Huh, never thought to look this up, because we sort of took it as gospel that the OPenSSL "Heartbleed" thing was a massive problem.
In actuality, doing a survey of searches - the impact to the environment was not supposedly massive caches of lost or stolen data, or even the primary route for a breach... but instead was the resources consumed looking for and patching the vuln.
There's only two real notable stories on orgs reporting an impact from a Heartbleed exploit, from Community Health Systems (CHS) which was reported by TrustedSec through "anonymous, but trusted contacts of those responding to the breach" (supposedly through grabbing creds from a policy device, I think Palo Alto). But not much reporting afterwards.
Second is a "whiz kid" in Canada who two years after his supposed use of the Heartbleed exploit, resulted in 900 Canadian equivalent to their social security number, being stolen. Reporting doesn't indicate how they were stolen, just ties it to the Heartbleed exploit. Even the case reporting doesn't detail it, so I find it highly suspect.
Much like most things it seems, if there's a vuln that's new closely released to a breach or other incident, it's often convenient to tie it to that exploit, without verification. Funny, these stories were within two weeks of the vuln... and then zero... and for something as wide ranging in scope and breadth as OpenSSL, one wonders why more hasn't been reported globally other than these tow incidents.
I think we dodged a bullet with Heartbleed, short of the work to patch.

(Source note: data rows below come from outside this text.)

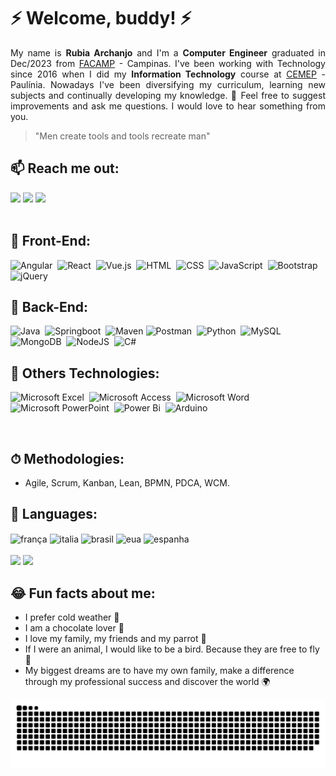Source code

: # ⚡ Welcome, buddy! ⚡

<p align=justify>
  My name is <b>Rubia Archanjo</b> and I'm a <b>Computer Engineer</b> graduated in Dec/2023 from <a href = "https://www.facamp.com.br/"> FACAMP</a> - Campinas. I've been working with Technology since 2016 when I did my <b>Information Technology</b> course at <a href = "https://cemep.net.br/"> CEMEP</a> - Paulínia. Nowadays I've been diversifying my curriculum, learning new subjects and continually developing my knowledge. 💬 Feel free to suggest improvements and ask me questions. I would love to hear something from you.
</p>

> "Men create tools and tools recreate man"

## 📫 Reach me out:
<div>
  <a href="https://www.linkedin.com/in/rubiarchanjo/" target="_blank"><img src="https://img.shields.io/badge/-LinkedIn-%230077B5?style=for-the-badge&logo=linkedin&logoColor=white" target="_blank"></a>
  <a href="mailto:rharcosta@gmail.com"><img src="https://img.shields.io/badge/Gmail-D14836?style=for-the-badge&logo=gmail&logoColor=white" target="_blank"></a>
  <a href="https://youtube.com/@rubiarchanjo?si=vbH7_kb5R3WwC5vd" target="_blank"><img src="https://img.shields.io/badge/YouTube-FF0000?style=for-the-badge&logo=youtube&logoColor=white" target="_blank"></a>
</div><BR>

## 🥇 Front-End:
<div>
  
   ![Angular](https://img.shields.io/badge/angular-%2320232a.svg?style=for-the-badge&logo=angular&logoColor=%23DD0031)&nbsp;
   ![React](https://img.shields.io/badge/react-%2320232a.svg?style=for-the-badge&logo=react&logoColor=%2361DAFB)&nbsp;
   ![Vue.js](https://img.shields.io/badge/vuejs-%2320232a.svg?style=for-the-badge&logo=vuedotjs&logoColor=%234FC08D)&nbsp;
   ![HTML](https://img.shields.io/badge/-HTML-%2320232a.svg?style=for-the-badge&logo=HTML5)&nbsp;
   ![CSS](https://img.shields.io/badge/-CSS-%2320232a.svg?style=for-the-badge&logo=CSS3&logoColor=1572B6)&nbsp;
   ![JavaScript](https://img.shields.io/badge/-JavaScript-%2320232a.svg?style=for-the-badge&logo=javascript)&nbsp;
   ![Bootstrap](https://img.shields.io/badge/bootstrap-%2320232a.svg?style=for-the-badge&logo=bootstrap&logoColor=%23563D7C)&nbsp;
   ![jQuery](https://img.shields.io/badge/jquery-%2320232a.svg?style=for-the-badge&logo=jquery&logoColor=%230769AD)&nbsp;

</div>

## 🥈 Back-End:
<div>
  
   ![Java](https://img.shields.io/badge/java-%2320232a?style=for-the-badge&logo=openjdk&logoColor=white)&nbsp;
   ![Springboot](https://img.shields.io/badge/Spring_Boot-%2320232a?style=for-the-badge&logo=spring-boot)&nbsp;
   ![Maven](https://img.shields.io/badge/%20Maven-%2320232a?style=for-the-badge&logo=Apache%20Maven&logoColor=white)
   ![Postman](https://img.shields.io/badge/Postman-%2320232a?style=for-the-badge&logo=postman&logoColor=FF6C37)&nbsp;
   ![Python](https://img.shields.io/badge/python-%2320232a?style=for-the-badge&logo=python&logoColor=ffdd54)&nbsp;
   ![MySQL](https://img.shields.io/badge/-MySQL-%2320232a.svg?style=for-the-badge&logo=mysql)&nbsp;
   ![MongoDB](https://img.shields.io/badge/MongoDB-%2320232a.svg?style=for-the-badge&logo=mongodb&logoColor=%234ea94b)&nbsp;
   ![NodeJS](https://img.shields.io/badge/node.js-%2320232a?style=for-the-badge&logo=node.js&logoColor=6DA55F)&nbsp;
   ![C#](https://img.shields.io/badge/c%23-%2320232a?style=for-the-badge&logo=csharp&logoColor=white)&nbsp;

</div>

## 🥉 Others Technologies:
<div>
  
  ![Microsoft Excel](https://img.shields.io/badge/Microsoft_Excel-217346?style=for-the-badge&logo=microsoft-excel&logoColor=white)&nbsp;
  ![Microsoft Access](https://img.shields.io/badge/Microsoft_Access-A4373A?style=for-the-badge&logo=microsoft-access&logoColor=white)&nbsp;
  ![Microsoft Word](https://img.shields.io/badge/Microsoft_Word-2B579A?style=for-the-badge&logo=microsoft-word&logoColor=white)&nbsp;
  ![Microsoft PowerPoint](https://img.shields.io/badge/Microsoft_PowerPoint-B7472A?style=for-the-badge&logo=microsoft-powerpoint&logoColor=white)&nbsp;
  ![Power Bi](https://img.shields.io/badge/power_bi-F2C811?style=for-the-badge&logo=powerbi&logoColor=black)&nbsp;
  ![Arduino](https://img.shields.io/badge/-Arduino-00979D?style=for-the-badge&logo=Arduino&logoColor=white)&nbsp;

</div>

<BR>

## ⏱ Methodologies:
- Agile, Scrum, Kanban, Lean, BPMN, PDCA, WCM.

## 🏅 Languages:
<div style="display: inline_block">
  <img align="center" alt="frança" height="40" width="40" src="https://user-images.githubusercontent.com/57666808/147159730-9450ec88-c813-49cd-9717-6b1dda9d73b9.png">
  <img align="center" alt="italia" height="40" width="40" src="https://user-images.githubusercontent.com/57666808/147159689-4b2f3a48-0a1d-4051-91dc-b0ca55c9dc2c.png">
  <img align="center" alt="brasil" height="40" width="40" src="https://user-images.githubusercontent.com/57666808/147159780-c7cb8a05-5d36-40ad-8868-b9fc94ea6870.png">
  <img align="center" alt="eua" height="40" width="40" src="https://user-images.githubusercontent.com/57666808/147159919-9b739c17-4647-4491-a8e0-2e1fba7b96f0.png">
  <img align="center" alt="espanha" height="40" width="40" src="https://user-images.githubusercontent.com/57666808/147159954-c02716e2-0f8d-48d8-a8c2-1f9168ff7788.png">
</div>

<BR>

<div>
  <img height="180em" src="https://github-readme-stats.vercel.app/api?username=rharcosta&show_icons=true&theme=chartreuse-dark&include_all_commits=true&count_private=true"/>
  <img height="180em" src="https://github-readme-stats.vercel.app/api/top-langs/?username=rharcosta&layout=compact&langs_count=16&theme=chartreuse-dark"/><BR>
<div>

## 😂 Fun facts about me:
  - I prefer cold weather 🥶
  - I am a chocolate lover 🍫
  - I love my family, my friends and my parrot 🤍
  - If I were an animal, I would like to be a bird. Because they are free to fly 🦜
  - My biggest dreams are to have my own family, make a difference through my professional success and discover the world 🌍

  ![Snake animation](https://github.com/rharcosta/rharcosta/blob/output/github-contribution-grid-snake.svg)
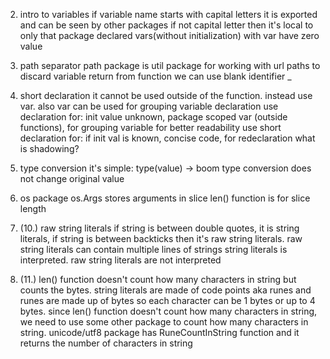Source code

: 2. intro to variables
   if variable name starts with capital letters it is exported and can be seen by other packages
   if not capital letter then it's local to only that package
   declared vars(without initialization) with var have zero value

3. path separator
   path package is util package for working with url paths
   to discard variable return from function we can use blank identifier \_

4. short declaration
   it cannot be used outside of the function. instead use var. also var can be
   used for grouping variable declaration
   use declaration for: init value unknown, package scoped var (outside functions), for grouping variable for better readability
   use short declaration for: if init val is known, concise code, for redeclaration
   what is shadowing?
5. type conversion
   it's simple: type(value) -> boom
   type conversion does not change original value

6. os package
   os.Args stores arguments in slice
   len() function is for slice length

7. (10.) raw string literals
   if string is between double quotes, it is string literals, if string is between backticks then it's raw string literals. raw string literals can
   contain multiple lines of strings
   string literals is interpreted. raw string literals are not interpreted

8. (11.) len() function doesn't count how many characters in
   string but counts the bytes. string literals are made of
   code points aka runes and runes are made up of bytes so
   each character can be 1 bytes or up to 4 bytes. since
   len() function doesn't count how many characters in string, we need to use
   some other package to count how many characters in string. unicode/utf8 package has RuneCountInString function and it returns the number of characters in string
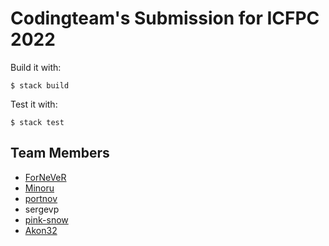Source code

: Codingteam's Submission for ICFPC 2022
======================================

Build it with:

    $ stack build

Test it with:

    $ stack test

Team Members
------------

- [ForNeVeR][fornever]
- [Minoru][minoru]
- [portnov][]
- sergevp
- [pink-snow][]
- [Akon32][akon32]

[akon32]: https://github.com/Akon32
[fornever]: https://github.com/ForNeVeR
[minoru]: https://github.com/Minoru
[pink-snow]: https://github.com/pink-snow
[portnov]: https://github.com/portnov
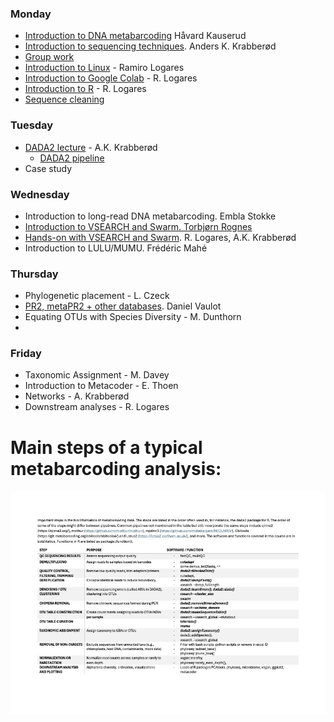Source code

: ### Monday
- [Introduction to DNA metabarcoding](./Lecture_pdfs/Intro%20lecture%20revised.pdf) Håvard Kauserud
- [Introduction to sequencing techniques](../Lectures/Lecture_pdfs/Seq_tech_Krabberod_v25.pdf). Anders K. Krabberød
- [Group work](./Lecture_pdfs/Groups.pdf)
- [Introduction to Linux](../Lectures/Intro.to.unix/) - Ramiro Logares
- [Introduction to Google Colab](../Lectures/Intro.to.colab/) - R. Logares 
- [Introduction to R](../Lectures/intro.to.R/) - R. Logares
- [Sequence cleaning](../Lectures/cutadapt.and.seq.cleaning/)
### Tuesday
- [DADA2 lecture](./Lecture_pdfs/DADA2_lecture_V25.pdf) - A.K. Krabberød
  - [DADA2 pipeline](../Dada2_Pipeline/)
- Case study
### Wednesday
- Introduction to long-read DNA metabarcoding. Embla Stokke
- [Introduction to VSEARCH and Swarm. Torbjørn Rognes](./Lecture_pdfs/bio9901merg1-2025-vsearch-swarm.pdf)
- [Hands-on with VSEARCH and Swarm](./vsearch_swarm_pipeline_2025.ipynb). R. Logares, A.K. Krabberød
- Introduction to LULU/MUMU. Frédéric Mahé
### Thursday
- Phylogenetic placement - L. Czeck
- [PR2, metaPR2 + other databases](./Lecture_pdfs/2025-04-10%20PR2-UiO%20course.pdf). Daniel Vaulot
- Equating OTUs with Species Diversity - M. Dunthorn
- 
### Friday
- Taxonomic Assignment - M. Davey
- Introduction to Metacoder - E. Thoen
- Networks - A. Krabberød
- Downstream analyses - R. Logares

# Main steps of a typical metabarcoding analysis:

![](./Lecture_pdfs/bioinfo_steps.png)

I also would like to share that the narrative about OpenSSL's vuln being impactful was merely from the triage level and awareness, not the actual monetary value of loss sort of resource expenditure and not data theft or even a major breach.
So, now you know. I feel wiser for looking into it (due to clarifying a statement on a report coming out) and I was curious, since it is the whipping boy for software supply chain security.